MacOS XやLinuxを使っている人なら、Terminal.appなどのshellを開いておいて、よく使う計算式を関数として持っていれば数秒で計算ができて便利です。(2013/05/30記)

14_PRSCustom22_053 ボディ前部を8mm削ることにしました。小さめの鉋でザクザクと削っていきます。最近はその日に使う刃物を研いでから作業を始めるようにしています。この鉋も以前よりは切れるように研げました。気持ちいい。PRSのネック仕込み角は3度かな。それを4度にするとだいぶボディ前部が低くなるので、見た目も随分と変わりそうです。
14_PRSCustom22_054 別の大きい鉋で仕上げの一歩手前くらいまで削ります。この時点ではほんの少し削り代を残してあります。アーチが全部彫れた時点で仕上げます。
 14_PRSCustom22_055 角度は4度。ぴったりです。
14_PRSCustom22_056 高音弦側をさらに削りました。だいぶ最終形に近くなってきましたが、まだまだ先は長いです。

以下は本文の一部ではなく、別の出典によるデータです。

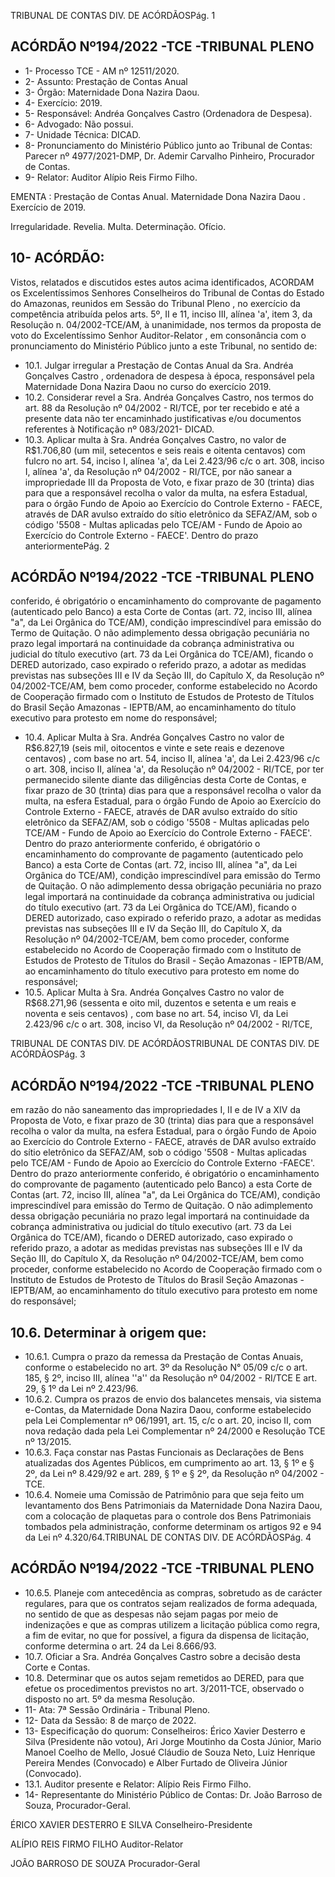 TRIBUNAL DE CONTAS DIV. DE ACÓRDÃOSPág. 1

## ACÓRDÃO Nº194/2022 -TCE -TRIBUNAL PLENO

- 1- Processo TCE - AM nº 12511/2020.
- 2- Assunto: Prestação de Contas Anual
- 3- Órgão: Maternidade Dona Nazira Daou.
- 4- Exercício: 2019.
- 5- Responsável: Andréa Gonçalves Castro (Ordenadora de Despesa).
- 6- Advogado: Não possui.
- 7- Unidade Técnica: DICAD.
- 8- Pronunciamento  do  Ministério  Público  junto  ao  Tribunal  de  Contas: Parecer  nº 4977/2021-DMP, Dr. Ademir Carvalho Pinheiro, Procurador de Contas.
- 9- Relator: Auditor Alípio Reis Firmo Filho.

EMENTA : Prestação de Contas Anual. Maternidade Dona Nazira Daou . Exercício de 2019.

Irregularidade. Revelia. Multa. Determinação. Ofício.

## 10-  ACÓRDÃO:

Vistos, relatados e discutidos estes autos acima identificados, ACORDAM os Excelentíssimos Senhores Conselheiros do Tribunal de Contas do Estado do Amazonas, reunidos em Sessão do Tribunal Pleno , no exercício da competência atribuída pelos arts. 5º, II e 11, inciso III, alínea 'a', item 3, da Resolução n. 04/2002-TCE/AM, à unanimidade, nos termos da proposta de voto do Excelentíssimo Senhor Auditor-Relator , em consonância com o pronunciamento do Ministério Público junto a este Tribunal, no sentido de:

- 10.1.  Julgar irregular a Prestação de Contas  Anual da Sra. Andréa Gonçalves Castro , ordenadora de despesa à época, responsável pela Maternidade Dona Nazira Daou no curso do exercício 2019.
- 10.2.  Considerar revel a Sra. Andréa Gonçalves Castro, nos termos do art. 88 da Resolução nº 04/2002 - RI/TCE, por ter recebido e até a presente data não ter encaminhado justificativas e/ou documentos referentes à Notificação nº 083/2021- DICAD.
- 10.3.  Aplicar multa à Sra. Andréa Gonçalves Castro, no valor de R$1.706,80 (um mil, setecentos e seis reais e oitenta centavos) com fulcro no art. 54, inciso I, alínea 'a', da Lei 2.423/96 c/c o art. 308, inciso I,  alínea  'a',  da  Resolução  nº  04/2002  -  RI/TCE,  por  não  sanear  a impropriedade III da Proposta de Voto, e fixar prazo de 30 (trinta) dias para que a responsável recolha o valor da multa, na esfera Estadual, para o órgão Fundo de Apoio ao Exercício do Controle Externo - FAECE, através de DAR avulso extraído do sítio eletrônico da SEFAZ/AM, sob o código '5508 - Multas aplicadas pelo TCE/AM - Fundo de Apoio ao Exercício do Controle Externo - FAECE'. Dentro do prazo anteriormentePág. 2

## ACÓRDÃO Nº194/2022 -TCE -TRIBUNAL PLENO

conferido, é obrigatório o encaminhamento do comprovante de pagamento (autenticado pelo Banco) a esta Corte de Contas (art. 72, inciso III, alínea "a", da Lei Orgânica do TCE/AM), condição imprescindível para emissão do Termo de Quitação. O não adimplemento dessa obrigação pecuniária no prazo legal importará na continuidade da cobrança administrativa ou judicial do título executivo (art. 73 da Lei Orgânica do TCE/AM), ficando o DERED autorizado, caso expirado o referido prazo, a adotar as medidas previstas nas subseções III e IV da Seção III, do Capítulo X, da Resolução nº 04/2002-TCE/AM, bem como proceder, conforme estabelecido no Acordo de Cooperação firmado com o Instituto de Estudos de Protesto de Títulos do Brasil Seção Amazonas - IEPTB/AM, ao encaminhamento do título executivo para protesto em nome do responsável;

- 10.4.  Aplicar Multa à Sra. Andréa Gonçalves Castro no valor de R$6.827,19  (seis  mil,  oitocentos  e  vinte  e  sete  reais  e  dezenove centavos) , com base no art. 54, inciso II, alínea 'a', da Lei 2.423/96 c/c o art. 308, inciso II, alínea 'a', da Resolução nº 04/2002 - RI/TCE, por ter permanecido silente diante das diligências desta Corte de Contas, e fixar prazo de 30 (trinta) dias para que a responsável recolha o valor da multa, na esfera Estadual, para o órgão Fundo de Apoio ao Exercício do Controle Externo - FAECE, através de DAR avulso extraído do sítio eletrônico da SEFAZ/AM, sob o código '5508 - Multas aplicadas pelo TCE/AM - Fundo de Apoio ao Exercício do Controle Externo - FAECE'. Dentro do prazo anteriormente conferido, é obrigatório o encaminhamento  do  comprovante  de  pagamento  (autenticado  pelo Banco)  a  esta  Corte  de  Contas  (art.  72,  inciso  III,  alínea  "a",  da  Lei Orgânica do TCE/AM), condição imprescindível para emissão do Termo de Quitação. O não adimplemento dessa obrigação pecuniária no prazo legal importará na continuidade da cobrança administrativa ou judicial do  título  executivo  (art.  73  da  Lei  Orgânica  do  TCE/AM),  ficando  o DERED autorizado, caso expirado o referido prazo, a adotar as medidas previstas  nas  subseções  III  e  IV  da  Seção  III,  do  Capítulo  X,  da Resolução nº 04/2002-TCE/AM, bem como proceder, conforme estabelecido  no  Acordo  de  Cooperação  firmado  com  o  Instituto  de Estudos de Protesto de Títulos do Brasil - Seção Amazonas - IEPTB/AM, ao  encaminhamento  do  título  executivo  para  protesto  em  nome  do responsável;
- 10.5.  Aplicar Multa à Sra. Andréa Gonçalves Castro no valor de R$68.271,96 (sessenta e oito mil, duzentos e setenta e um reais e noventa  e  seis  centavos) , com  base  no  art.  54,  inciso  VI,  da  Lei 2.423/96 c/c o art. 308, inciso VI, da Resolução nº 04/2002 - RI/TCE,

TRIBUNAL DE CONTAS DIV. DE ACÓRDÃOSTRIBUNAL DE CONTAS DIV. DE ACÓRDÃOSPág. 3

## ACÓRDÃO Nº194/2022 -TCE -TRIBUNAL PLENO

em razão do não saneamento das impropriedades I, II e de IV a XIV da Proposta  de  Voto, e  fixar prazo  de  30  (trinta)  dias para  que  a responsável recolha o valor da multa, na esfera Estadual, para o órgão Fundo de Apoio ao Exercício do Controle Externo - FAECE, através de DAR avulso extraído do sítio  eletrônico  da  SEFAZ/AM,  sob  o  código '5508 - Multas aplicadas pelo TCE/AM - Fundo de Apoio ao Exercício do Controle Externo -FAECE'.  Dentro  do  prazo  anteriormente conferido, é obrigatório o encaminhamento do comprovante de pagamento (autenticado pelo Banco) a esta Corte de Contas (art. 72, inciso III, alínea "a", da Lei Orgânica do TCE/AM), condição imprescindível para emissão do Termo de Quitação. O não adimplemento dessa obrigação pecuniária no prazo legal importará na continuidade da cobrança administrativa ou judicial do título executivo (art. 73 da Lei Orgânica do TCE/AM), ficando o DERED autorizado, caso expirado o referido prazo, a adotar as medidas previstas nas subseções III e IV da Seção III, do Capítulo X, da Resolução nº 04/2002-TCE/AM, bem como proceder, conforme estabelecido no Acordo de Cooperação firmado com o Instituto de Estudos de Protesto de Títulos do Brasil Seção Amazonas - IEPTB/AM, ao encaminhamento do título executivo para protesto em nome do responsável;

## 10.6. Determinar à origem que:

- 10.6.1. Cumpra o prazo da remessa da Prestação de Contas Anuais, conforme o estabelecido no art. 3º da Resolução N° 05/09 c/c o art. 185, § 2º, inciso III, alínea ''a'' da Resolução nº 04/2002 - RI/TCE E art. 29, § 1º da Lei nº 2.423/96.
- 10.6.2. Cumpra  os  prazos  de  envio  dos  balancetes  mensais,  via sistema  e-Contas,  da  Maternidade  Dona  Nazira  Daou,  conforme estabelecido pela Lei Complementar nº 06/1991, art. 15, c/c o art. 20, inciso II, com nova redação dada pela Lei Complementar nº 24/2000 e Resolução TCE nº 13/2015.
- 10.6.3. Faça constar nas Pastas Funcionais as Declarações de Bens atualizadas dos Agentes Públicos, em cumprimento ao art. 13, § 1º e § 2º, da Lei nº 8.429/92 e art. 289, § 1º e § 2º, da Resolução nº 04/2002 - TCE.
- 10.6.4. Nomeie uma Comissão de Patrimônio para que seja feito um levantamento  dos  Bens  Patrimoniais  da  Maternidade  Dona  Nazira Daou,  com  a  colocação  de  plaquetas  para  o  controle  dos  Bens Patrimoniais  tombados pela  administração,  conforme  determinam  os artigos 92 e 94 da Lei nº 4.320/64.TRIBUNAL DE CONTAS DIV. DE ACÓRDÃOSPág. 4

## ACÓRDÃO Nº194/2022 -TCE -TRIBUNAL PLENO

- 10.6.5. Planeje  com  antecedência  as  compras,  sobretudo  as  de carácter regulares, para que os contratos sejam realizados de forma adequada, no sentido de que as despesas não sejam pagas por meio de indenizações e que as compras utilizem a licitação pública como regra,  a  fim  de  evitar,  no  que  for  possível,  a  figura  da  dispensa  de licitação, conforme determina o art. 24 da Lei 8.666/93.
- 10.7. Oficiar a Sra. Andréa  Gonçalves  Castro sobre  a  decisão  desta Corte e Contas.
- 10.8. Determinar que  os  autos  sejam  remetidos  ao  DERED,  para  que efetue os procedimentos previstos no art. 3/2011-TCE, observado o disposto no art. 5º da mesma Resolução.
- 11-  Ata: 7ª Sessão Ordinária - Tribunal Pleno.
- 12-  Data da Sessão: 8 de março de 2022.
- 13-  Especificação do quorum: Conselheiros: Érico Xavier Desterro e Silva (Presidente não votou), Ari Jorge Moutinho da Costa Júnior, Mario Manoel Coelho de Mello, Josué Cláudio de Souza Neto, Luiz Henrique Pereira Mendes (Convocado) e Alber Furtado de Oliveira Júnior (Convocado).
- 13.1. Auditor presente e Relator: Alípio Reis Firmo Filho.
- 14-  Representante  do  Ministério  Público  de  Contas: Dr.  João  Barroso  de  Souza, Procurador-Geral.

ÉRICO XAVIER DESTERRO E SILVA Conselheiro-Presidente

ALÍPIO REIS FIRMO FILHO Auditor-Relator

JOÃO BARROSO DE SOUZA Procurador-Geral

(2013/05/31記)
 14_PRSCustom22_057 なかなかいい形になりません。縁から一旦凹ませて中央に向かって盛り上がるように成形します。PRSの場合は中央部が平らですが、これはLes Paulのようなアーチにするので、もっと中央部に丸みを持たせないといけません。(2013/06/04記)
14_PRSCustom22_058 ピックアップホールを開けておきます。今回は鑿でやってみます。鑿を叩くのは21時までと決めているので、大急ぎで穴の隅の部分を彫っておいて、後は鑿を押して削っていきます。

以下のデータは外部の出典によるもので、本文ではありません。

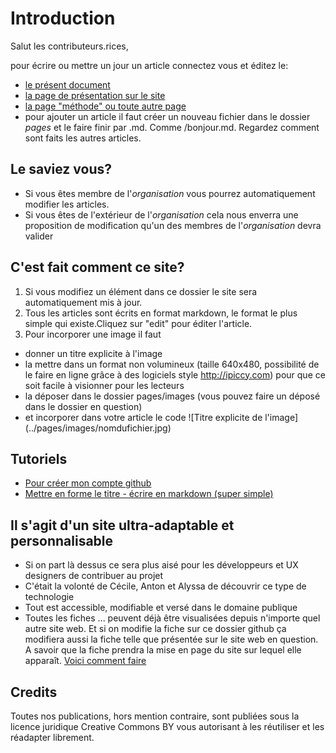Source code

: # Introduction

Salut les contributeurs.rices,

pour écrire ou mettre un jour un article connectez vous et éditez le: 
* [le présent document](README.md)
* [la page de présentation sur le site](index.md)
* [la page "méthode" ou toute autre page](https://github.com/anticiper/anticiper.github.io/tree/master/pages)
* pour ajouter un article il faut créer un nouveau fichier dans le dossier *pages* et le faire finir par .md. Comme /bonjour.md. Regardez comment sont faits les autres articles.

## Le saviez vous? 

* Si vous êtes membre de l'*organisation* vous pourrez automatiquement modifier les articles. 
* Si vous êtes de l'extérieur de l'*organisation* cela nous enverra une proposition de modification qu'un des membres de l'*organisation* devra valider

## C'est fait comment ce site? 

1. Si vous modifiez un élément dans ce dossier le site sera automatiquement mis à jour.
2. Tous les articles sont écrits en format markdown, le format le plus simple qui existe.Cliquez sur "edit" pour éditer l'article.
3. Pour incorporer une image il faut 
 * donner un titre explicite à l'image
 * la mettre dans un format non volumineux (taille 640x480, possibilité de le faire en ligne grâce à des logiciels style http://ipiccy.com) pour que ce soit facile à visionner pour les lecteurs
 * la déposer dans le dossier pages/images (vous pouvez faire un déposé dans le dossier en question)
 * et incorporer dans votre article le code \!\[Titre explicite de l'image]\(../pages/images/nomdufichier.jpg)
 
## Tutoriels

* [Pour créer mon compte github](http://www.multibao.org/#multibao/documentation/blob/master/fiches/creer_compte.md)
* [Mettre en forme le titre - écrire en markdown (super simple)](http://www.multibao.org/#multibao/documentation/blob/master/fiches/mise_forme_texte.md)

## Il s'agit d'un site ultra-adaptable et personnalisable

* Si on part là dessus ce sera plus aisé pour les développeurs et UX designers de contribuer au projet
* C'était la volonté de Cécile, Anton et Alyssa de découvrir ce type de technologie
* Tout est accessible, modifiable et versé dans le domaine publique
* Toutes les fiches ... peuvent déjà être visualisées depuis n'importe quel autre site web. Et si on modifie la fiche sur ce dossier github ça modifiera aussi la fiche telle que présentée sur le site web en question. A savoir que la fiche prendra la mise en page du site sur lequel elle apparaît. [Voici comment faire](http://www.multibao.org/#multibao/documentation/blob/master/fiches/integrer_fiche_site.md)

## Credits

Toutes nos publications, hors mention contraire, sont publiées sous la licence juridique Creative Commons BY vous autorisant à les réutiliser et les réadapter librement.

14_PRSCustom22_059 裏側も削って板厚を薄くしていくので、板厚の分だけ彫ればオッケー。アーチの成形にお戻りました。しかし、なかなかいい形になりません。 でももう少し。(2013/06/05記)
14_PRSCustom22_060 表側がだいたいいい形になってきたので、裏側を彫り始めます。鑿で彫る部分と残す部分の境界に切り込みを入れます。
14_PRSCustom22_061 ここからは鑿と鉋で削るだけ。板厚が均一になるように削るのはけっこう難しいですが、最初はあまり気にせずどんどん削っていきます。(2013/06/06記)
14_PRSCustom22_062 ぱっと見、上の写真とあまり変化はありませんが、だいぶ彫りましたよ。半分くらいは彫れたでしょうか。写真に鉋屑が写っていますが、床に落ちたものも合わせると、これの倍くらいの鉋屑が出ています。

狭いところや隅は鑿で削りますが、ほとんどが写真に写っている小さな四方反り鉋でやっています。小さい方は初弘の替刃式、大きい方はオークションで落札した古道具の外丸鉋を改造したもの。この古道具の鉋の刃がよく切れます。刃が短くなっているので、もう一丁欲しいな。(2013/06/07記)

14_PRSCustom22_063 板厚が18mmの材料で6mm厚の表板にするので、一番深い部分で12mmになればいいです。この時点で11mmありました。